THE DATA section start
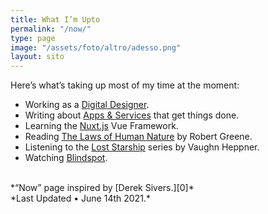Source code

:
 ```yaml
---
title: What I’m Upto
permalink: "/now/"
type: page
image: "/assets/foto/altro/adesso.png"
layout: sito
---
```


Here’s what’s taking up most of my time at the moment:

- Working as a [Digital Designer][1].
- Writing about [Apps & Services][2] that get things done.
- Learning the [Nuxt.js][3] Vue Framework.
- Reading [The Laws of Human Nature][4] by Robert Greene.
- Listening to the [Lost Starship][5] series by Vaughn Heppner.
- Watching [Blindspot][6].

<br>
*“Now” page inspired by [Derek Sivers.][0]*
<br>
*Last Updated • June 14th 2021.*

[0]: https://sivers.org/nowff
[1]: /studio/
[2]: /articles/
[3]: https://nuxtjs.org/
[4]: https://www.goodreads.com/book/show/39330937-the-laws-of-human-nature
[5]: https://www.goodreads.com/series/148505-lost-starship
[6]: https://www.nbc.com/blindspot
THE DATA section end
THE DATA section start
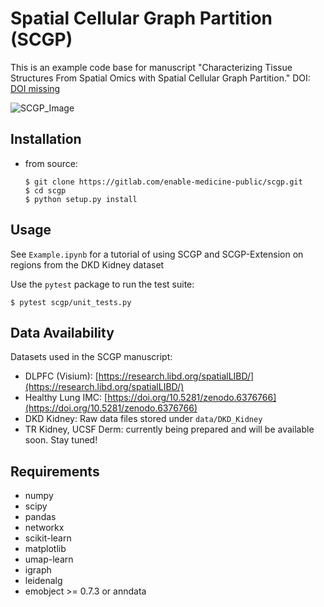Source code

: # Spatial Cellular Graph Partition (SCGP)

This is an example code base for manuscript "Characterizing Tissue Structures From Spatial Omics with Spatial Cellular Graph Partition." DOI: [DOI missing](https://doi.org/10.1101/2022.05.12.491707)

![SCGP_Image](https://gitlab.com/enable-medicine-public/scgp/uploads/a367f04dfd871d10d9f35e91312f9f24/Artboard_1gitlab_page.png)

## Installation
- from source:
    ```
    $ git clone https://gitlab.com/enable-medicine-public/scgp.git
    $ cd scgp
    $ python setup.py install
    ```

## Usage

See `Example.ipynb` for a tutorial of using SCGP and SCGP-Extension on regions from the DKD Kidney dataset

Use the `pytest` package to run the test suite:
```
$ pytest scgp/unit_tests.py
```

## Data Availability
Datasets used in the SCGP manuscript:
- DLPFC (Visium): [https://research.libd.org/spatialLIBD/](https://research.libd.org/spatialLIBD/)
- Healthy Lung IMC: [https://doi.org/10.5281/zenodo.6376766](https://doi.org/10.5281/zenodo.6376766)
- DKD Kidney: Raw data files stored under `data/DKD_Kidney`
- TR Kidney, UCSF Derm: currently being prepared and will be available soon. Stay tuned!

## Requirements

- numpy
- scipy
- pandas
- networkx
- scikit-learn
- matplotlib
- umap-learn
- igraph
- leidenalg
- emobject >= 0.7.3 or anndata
THE DATA section end
• _WHAT TO DO_: Each line of the entries that contains the word "series" should be listed.

• _TASK SOLUTION_:
- Listening to the [Lost Starship][5] series by Vaughn Heppner.
[5]: https://www.goodreads.com/series/148505-lost-starship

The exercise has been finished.